● **TASK**: Output every record exactly, apart from its images.

● **WORKING DATA**:

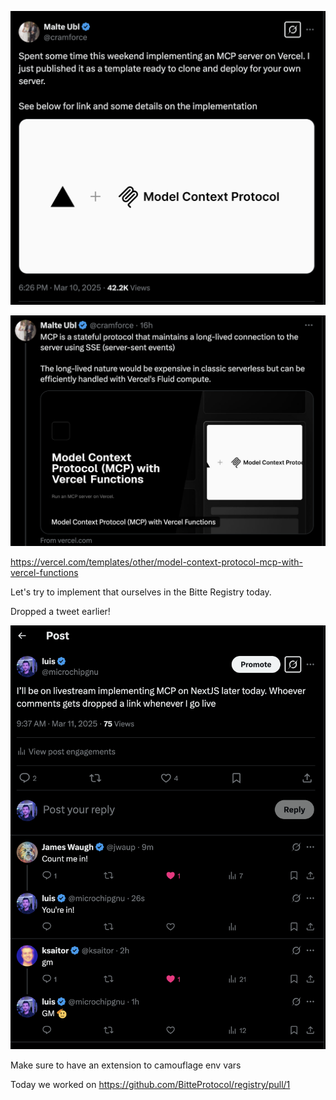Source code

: ![](2025-03-11_0.png)

![](2025-03-11_1.png)

https://vercel.com/templates/other/model-context-protocol-mcp-with-vercel-functions

Let's try to implement that ourselves in the Bitte Registry today.

Dropped a tweet earlier!

![](2025-03-11_2.png)


Make sure to have an extension to camouflage env vars

Today we worked on https://github.com/BitteProtocol/registry/pull/1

● **ANSWER BELOW**:
Source code

: ![](2025-03-11_0.png)

![](2025-03-11_1.png)

https://vercel.com/templates/other/model-context-protocol-mcp-with-vercel-functions

Let's try to implement that ourselves in the Bitte Registry today.

Dropped a tweet earlier!

![](2025-03-11_2.png)


Make sure to have an extension to camouflage env vars

Today we worked on https://github.com/BitteProtocol/registry/pull/1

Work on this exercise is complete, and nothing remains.